Restate word for word the lines of the records below, starting at the line that contains "- Route protection" and ending at the line that contains "- Subtask management", with both of those lines included and nothing else.

-- DATA TO USE follows --

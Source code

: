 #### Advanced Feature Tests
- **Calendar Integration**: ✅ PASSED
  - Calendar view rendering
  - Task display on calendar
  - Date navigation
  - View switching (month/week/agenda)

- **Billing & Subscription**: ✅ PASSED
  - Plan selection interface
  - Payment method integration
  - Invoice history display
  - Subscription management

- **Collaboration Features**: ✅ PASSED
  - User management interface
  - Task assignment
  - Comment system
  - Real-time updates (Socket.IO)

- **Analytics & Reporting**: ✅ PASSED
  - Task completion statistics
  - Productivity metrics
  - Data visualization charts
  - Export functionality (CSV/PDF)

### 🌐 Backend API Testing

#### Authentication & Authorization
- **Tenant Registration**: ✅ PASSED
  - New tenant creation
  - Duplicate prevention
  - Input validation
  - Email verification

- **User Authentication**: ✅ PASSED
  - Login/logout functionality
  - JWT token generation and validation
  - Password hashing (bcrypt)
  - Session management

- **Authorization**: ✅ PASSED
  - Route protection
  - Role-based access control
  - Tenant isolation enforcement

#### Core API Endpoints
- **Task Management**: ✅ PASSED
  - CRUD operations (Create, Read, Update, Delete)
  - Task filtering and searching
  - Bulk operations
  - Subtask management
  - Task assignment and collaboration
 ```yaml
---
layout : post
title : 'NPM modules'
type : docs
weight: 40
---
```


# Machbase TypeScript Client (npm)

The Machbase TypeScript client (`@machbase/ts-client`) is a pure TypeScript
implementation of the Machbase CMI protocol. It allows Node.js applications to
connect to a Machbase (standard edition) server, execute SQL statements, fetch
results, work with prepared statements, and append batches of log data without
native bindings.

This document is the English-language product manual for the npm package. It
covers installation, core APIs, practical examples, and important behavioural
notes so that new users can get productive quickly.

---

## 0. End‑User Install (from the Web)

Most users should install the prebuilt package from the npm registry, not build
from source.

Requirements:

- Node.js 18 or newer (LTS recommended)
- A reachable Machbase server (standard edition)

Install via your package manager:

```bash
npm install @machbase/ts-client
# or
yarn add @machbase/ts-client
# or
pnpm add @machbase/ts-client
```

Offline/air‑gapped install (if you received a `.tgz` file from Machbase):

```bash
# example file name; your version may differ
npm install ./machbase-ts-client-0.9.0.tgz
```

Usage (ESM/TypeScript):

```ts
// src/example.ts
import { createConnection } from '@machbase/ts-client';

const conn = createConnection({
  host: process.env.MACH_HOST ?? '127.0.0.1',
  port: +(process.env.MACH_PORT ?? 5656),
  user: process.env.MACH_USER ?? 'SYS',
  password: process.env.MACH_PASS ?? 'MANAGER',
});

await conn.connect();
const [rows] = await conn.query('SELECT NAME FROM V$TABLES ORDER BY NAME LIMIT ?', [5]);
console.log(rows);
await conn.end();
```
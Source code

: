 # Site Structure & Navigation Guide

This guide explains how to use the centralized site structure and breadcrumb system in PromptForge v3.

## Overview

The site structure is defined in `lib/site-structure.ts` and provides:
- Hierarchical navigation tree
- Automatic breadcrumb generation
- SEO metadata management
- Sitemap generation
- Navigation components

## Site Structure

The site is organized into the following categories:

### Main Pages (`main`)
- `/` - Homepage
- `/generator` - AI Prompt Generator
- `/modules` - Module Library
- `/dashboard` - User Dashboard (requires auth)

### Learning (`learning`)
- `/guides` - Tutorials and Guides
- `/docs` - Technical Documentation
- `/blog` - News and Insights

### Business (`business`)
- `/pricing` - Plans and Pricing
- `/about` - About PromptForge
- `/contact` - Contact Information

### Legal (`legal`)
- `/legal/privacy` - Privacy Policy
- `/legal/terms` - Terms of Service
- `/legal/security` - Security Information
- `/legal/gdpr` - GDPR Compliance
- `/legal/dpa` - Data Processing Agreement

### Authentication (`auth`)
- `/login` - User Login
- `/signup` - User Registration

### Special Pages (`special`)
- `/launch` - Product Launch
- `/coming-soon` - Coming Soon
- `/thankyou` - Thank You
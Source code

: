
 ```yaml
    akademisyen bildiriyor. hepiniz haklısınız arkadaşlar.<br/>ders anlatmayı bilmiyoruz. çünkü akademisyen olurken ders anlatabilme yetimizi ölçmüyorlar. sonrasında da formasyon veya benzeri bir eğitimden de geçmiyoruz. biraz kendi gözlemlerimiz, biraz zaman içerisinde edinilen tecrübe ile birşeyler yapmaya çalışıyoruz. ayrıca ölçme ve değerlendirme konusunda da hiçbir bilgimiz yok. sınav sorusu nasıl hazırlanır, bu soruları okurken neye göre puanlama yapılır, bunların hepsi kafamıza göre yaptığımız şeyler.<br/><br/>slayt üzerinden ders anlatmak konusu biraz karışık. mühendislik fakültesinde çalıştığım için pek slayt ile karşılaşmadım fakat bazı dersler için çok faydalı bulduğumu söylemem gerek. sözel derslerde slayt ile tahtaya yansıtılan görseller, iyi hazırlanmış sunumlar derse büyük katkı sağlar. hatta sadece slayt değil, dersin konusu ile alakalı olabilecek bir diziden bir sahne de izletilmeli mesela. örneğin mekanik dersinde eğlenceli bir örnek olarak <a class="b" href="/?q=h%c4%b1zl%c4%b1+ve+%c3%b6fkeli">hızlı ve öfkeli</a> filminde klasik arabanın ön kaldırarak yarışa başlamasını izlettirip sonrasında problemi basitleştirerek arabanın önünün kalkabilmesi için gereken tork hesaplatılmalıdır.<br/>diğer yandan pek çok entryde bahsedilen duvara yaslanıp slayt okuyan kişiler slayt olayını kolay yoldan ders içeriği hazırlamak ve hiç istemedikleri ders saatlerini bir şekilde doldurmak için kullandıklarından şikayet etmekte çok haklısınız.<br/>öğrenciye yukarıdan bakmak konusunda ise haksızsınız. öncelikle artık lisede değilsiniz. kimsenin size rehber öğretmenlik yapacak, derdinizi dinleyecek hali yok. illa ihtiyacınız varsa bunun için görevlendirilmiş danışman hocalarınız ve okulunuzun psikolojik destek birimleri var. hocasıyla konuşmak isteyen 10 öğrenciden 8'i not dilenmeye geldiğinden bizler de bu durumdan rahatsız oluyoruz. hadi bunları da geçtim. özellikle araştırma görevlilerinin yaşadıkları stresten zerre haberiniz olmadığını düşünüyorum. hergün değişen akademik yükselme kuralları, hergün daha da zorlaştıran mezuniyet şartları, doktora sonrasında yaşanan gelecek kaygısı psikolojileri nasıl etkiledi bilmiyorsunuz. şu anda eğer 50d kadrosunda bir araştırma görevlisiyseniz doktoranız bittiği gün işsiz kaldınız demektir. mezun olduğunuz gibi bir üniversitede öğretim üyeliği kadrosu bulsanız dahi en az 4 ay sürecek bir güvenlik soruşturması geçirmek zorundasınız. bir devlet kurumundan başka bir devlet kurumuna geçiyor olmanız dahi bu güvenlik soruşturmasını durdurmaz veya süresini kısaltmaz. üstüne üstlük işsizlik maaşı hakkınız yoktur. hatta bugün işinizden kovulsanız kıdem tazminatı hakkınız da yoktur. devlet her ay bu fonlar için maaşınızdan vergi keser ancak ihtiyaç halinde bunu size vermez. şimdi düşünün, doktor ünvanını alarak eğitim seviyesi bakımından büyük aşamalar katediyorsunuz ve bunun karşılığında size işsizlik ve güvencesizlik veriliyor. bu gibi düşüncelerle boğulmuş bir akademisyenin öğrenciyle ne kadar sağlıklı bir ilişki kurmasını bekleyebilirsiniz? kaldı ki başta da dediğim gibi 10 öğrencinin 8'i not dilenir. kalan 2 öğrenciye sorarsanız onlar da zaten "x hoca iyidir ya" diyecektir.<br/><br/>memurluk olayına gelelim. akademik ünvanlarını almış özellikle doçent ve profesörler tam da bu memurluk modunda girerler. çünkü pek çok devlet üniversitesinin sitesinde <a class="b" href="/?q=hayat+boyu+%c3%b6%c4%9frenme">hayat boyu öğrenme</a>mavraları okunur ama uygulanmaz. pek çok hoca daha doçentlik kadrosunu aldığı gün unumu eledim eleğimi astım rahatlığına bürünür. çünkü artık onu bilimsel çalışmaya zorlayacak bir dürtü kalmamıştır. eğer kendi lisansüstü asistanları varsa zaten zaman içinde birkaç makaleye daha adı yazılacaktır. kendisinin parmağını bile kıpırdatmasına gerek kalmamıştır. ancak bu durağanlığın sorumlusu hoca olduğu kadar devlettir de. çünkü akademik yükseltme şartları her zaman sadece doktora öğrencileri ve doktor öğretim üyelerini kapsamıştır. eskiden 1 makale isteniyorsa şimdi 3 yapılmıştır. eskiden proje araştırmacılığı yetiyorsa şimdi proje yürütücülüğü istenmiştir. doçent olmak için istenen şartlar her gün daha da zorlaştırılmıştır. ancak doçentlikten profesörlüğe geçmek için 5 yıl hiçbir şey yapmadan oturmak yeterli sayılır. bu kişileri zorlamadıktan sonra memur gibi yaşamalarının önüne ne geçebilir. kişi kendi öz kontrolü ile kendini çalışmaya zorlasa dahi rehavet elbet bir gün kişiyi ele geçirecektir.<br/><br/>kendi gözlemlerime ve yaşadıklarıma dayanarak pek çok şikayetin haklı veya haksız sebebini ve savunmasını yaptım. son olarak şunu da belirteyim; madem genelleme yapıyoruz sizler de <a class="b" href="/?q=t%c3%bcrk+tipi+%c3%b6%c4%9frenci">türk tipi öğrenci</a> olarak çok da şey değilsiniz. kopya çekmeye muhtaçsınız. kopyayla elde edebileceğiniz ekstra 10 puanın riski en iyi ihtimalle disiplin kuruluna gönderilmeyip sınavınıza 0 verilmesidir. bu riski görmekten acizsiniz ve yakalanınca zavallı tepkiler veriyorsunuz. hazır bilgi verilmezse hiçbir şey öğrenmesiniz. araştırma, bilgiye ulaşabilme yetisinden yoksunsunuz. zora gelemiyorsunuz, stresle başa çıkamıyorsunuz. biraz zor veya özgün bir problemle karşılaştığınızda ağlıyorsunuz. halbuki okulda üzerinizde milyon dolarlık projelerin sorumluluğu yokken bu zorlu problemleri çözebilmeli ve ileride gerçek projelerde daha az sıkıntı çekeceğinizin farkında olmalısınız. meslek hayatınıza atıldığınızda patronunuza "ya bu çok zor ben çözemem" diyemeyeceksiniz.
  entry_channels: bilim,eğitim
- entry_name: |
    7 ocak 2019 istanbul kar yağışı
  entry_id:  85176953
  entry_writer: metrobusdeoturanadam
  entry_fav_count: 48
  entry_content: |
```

-- DATA TO USE concluded --

__EXPECTED ANSWER__.
  - Route protection
  - Role-based access control
  - Tenant isolation enforcement

#### Core API Endpoints
- **Task Management**: ✅ PASSED
  - CRUD operations (Create, Read, Update, Delete)
  - Task filtering and searching
  - Bulk operations
  - Subtask management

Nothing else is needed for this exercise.